Irish Gay Dads is a community and children's rights advocacy group in Ireland. It was founded in 2016.

==History==
===Early days===
Irish Gay Dads was founded in 2016 by Daragh Nener-Lally. He and his husband began learning about starting a family through surrogacy, and encountered obstacles and a lack of clear information on the practicalities and legal status of international surrogacy for Irish citizens.
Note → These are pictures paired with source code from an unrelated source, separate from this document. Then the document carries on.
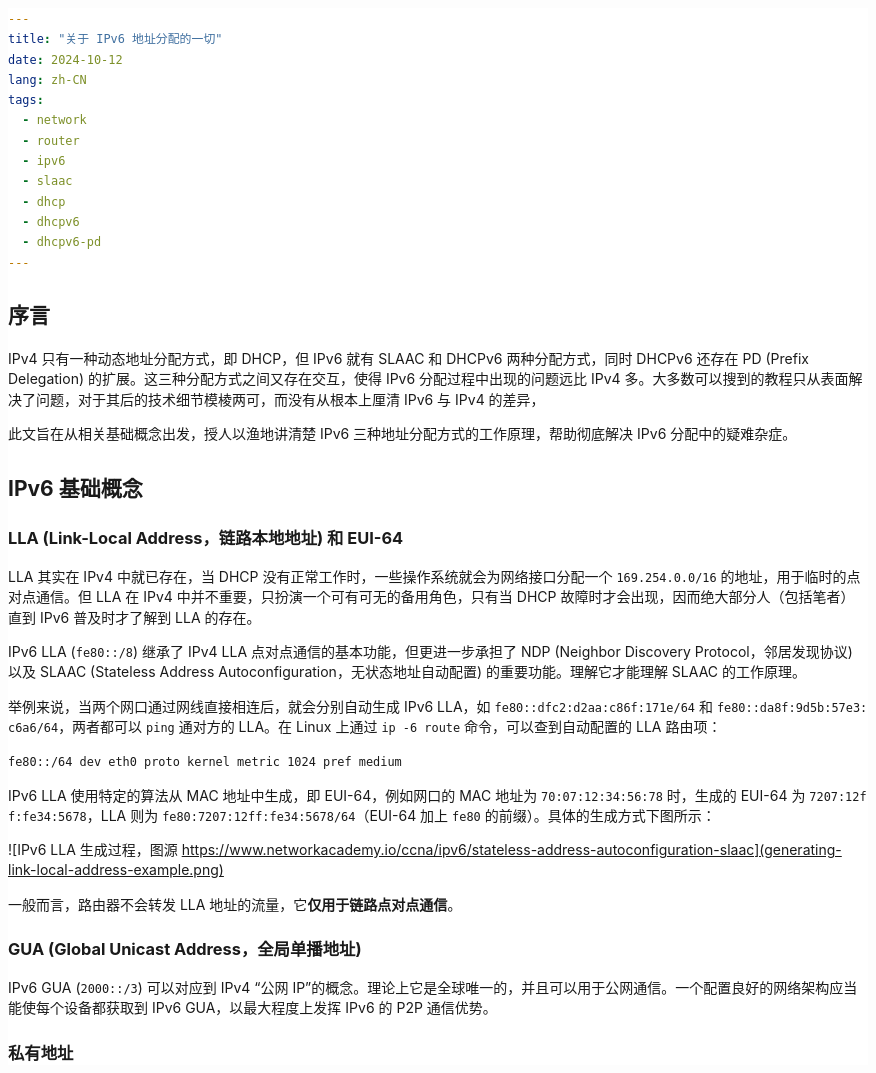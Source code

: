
 ```yaml
---
title: "关于 IPv6 地址分配的一切"
date: 2024-10-12
lang: zh-CN
tags:
  - network
  - router
  - ipv6
  - slaac
  - dhcp
  - dhcpv6
  - dhcpv6-pd
---
```


## 序言

IPv4 只有一种动态地址分配方式，即 DHCP，但 IPv6 就有 SLAAC 和 DHCPv6 两种分配方式，同时 DHCPv6 还存在 PD (Prefix Delegation) 的扩展。这三种分配方式之间又存在交互，使得 IPv6 分配过程中出现的问题远比 IPv4 多。大多数可以搜到的教程只从表面解决了问题，对于其后的技术细节模棱两可，而没有从根本上厘清 IPv6 与 IPv4 的差异，

此文旨在从相关基础概念出发，授人以渔地讲清楚 IPv6 三种地址分配方式的工作原理，帮助彻底解决 IPv6 分配中的疑难杂症。

## IPv6 基础概念

### LLA (Link-Local Address，链路本地地址) 和 EUI-64

LLA 其实在 IPv4 中就已存在，当 DHCP 没有正常工作时，一些操作系统就会为网络接口分配一个 `169.254.0.0/16` 的地址，用于临时的点对点通信。但 LLA 在 IPv4 中并不重要，只扮演一个可有可无的备用角色，只有当 DHCP 故障时才会出现，因而绝大部分人（包括笔者）直到 IPv6 普及时才了解到 LLA 的存在。

IPv6 LLA (`fe80::/8`) 继承了 IPv4 LLA 点对点通信的基本功能，但更进一步承担了 NDP (Neighbor Discovery Protocol，邻居发现协议) 以及 SLAAC (Stateless Address Autoconfiguration，无状态地址自动配置) 的重要功能。理解它才能理解 SLAAC 的工作原理。

举例来说，当两个网口通过网线直接相连后，就会分别自动生成 IPv6 LLA，如 `fe80::dfc2:d2aa:c86f:171e/64` 和 `fe80::da8f:9d5b:57e3:c6a6/64`，两者都可以 `ping` 通对方的 LLA。在 Linux 上通过 `ip -6 route` 命令，可以查到自动配置的 LLA 路由项：

```txt
fe80::/64 dev eth0 proto kernel metric 1024 pref medium
```

IPv6 LLA 使用特定的算法从 MAC 地址中生成，即 EUI-64，例如网口的 MAC 地址为 `70:07:12:34:56:78` 时，生成的 EUI-64 为 `7207:12ff:fe34:5678`，LLA 则为 `fe80:7207:12ff:fe34:5678/64`（EUI-64 加上 `fe80` 的前缀）。具体的生成方式下图所示：

![IPv6 LLA 生成过程，图源 https://www.networkacademy.io/ccna/ipv6/stateless-address-autoconfiguration-slaac](generating-link-local-address-example.png)

一般而言，路由器不会转发 LLA 地址的流量，它**仅用于链路点对点通信**。

### GUA (Global Unicast Address，全局单播地址)

IPv6 GUA (`2000::/3`) 可以对应到 IPv4 “公网 IP”的概念。理论上它是全球唯一的，并且可以用于公网通信。一个配置良好的网络架构应当能使每个设备都获取到 IPv6 GUA，以最大程度上发挥 IPv6 的 P2P 通信优势。

### 私有地址
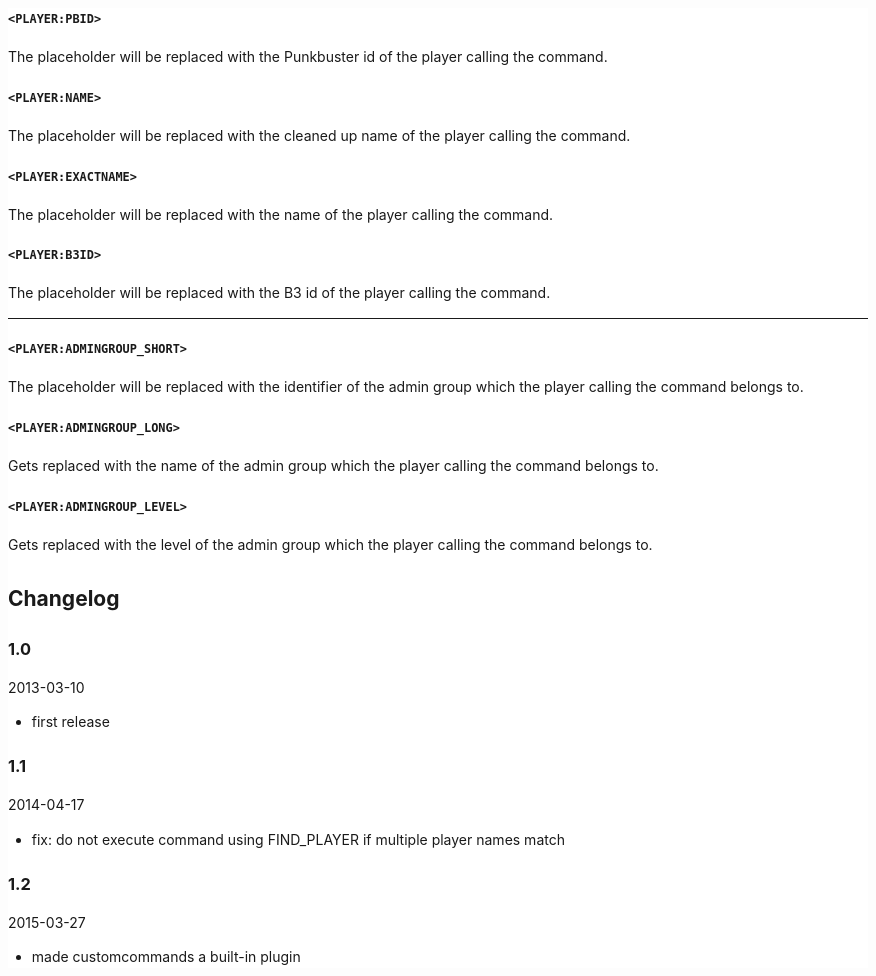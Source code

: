 #### `<PLAYER:PBID>`
  The placeholder will be replaced with the Punkbuster id of the player calling the command.

#### `<PLAYER:NAME>`
  The placeholder will be replaced with the cleaned up name of the player calling the command.

#### `<PLAYER:EXACTNAME>`
  The placeholder will be replaced with the name of the player calling the command.

#### `<PLAYER:B3ID>`
  The placeholder will be replaced with the B3 id of the player calling the command.

----
#### `<PLAYER:ADMINGROUP_SHORT>`
  The placeholder will be replaced with the identifier of the admin group which the player calling the command belongs to.

#### `<PLAYER:ADMINGROUP_LONG>`
  Gets replaced with the name of the admin group which the player calling the command belongs to.

#### `<PLAYER:ADMINGROUP_LEVEL>`
  Gets replaced with the level of the admin group which the player calling the command belongs to.


Changelog
---------

### 1.0
2013-03-10
* first release

### 1.1
2014-04-17
* fix: do not execute command using FIND_PLAYER if multiple player names match

### 1.2
2015-03-27
* made customcommands a built-in plugin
While LGBTQ+ groups and international forums for fathers existed at the time, there were none specifically focused on the situation for male parents from the LGBTQ+ community in Ireland and the Irish diaspora, and so Nener-Lally created Irish Gay Dads as a group on Facebook.

===Appearance at Oireachtas Committee===
In 2022, Irish Gay Dads was invited to appear at the Oireachtas Joint Committee on International Surrogacy.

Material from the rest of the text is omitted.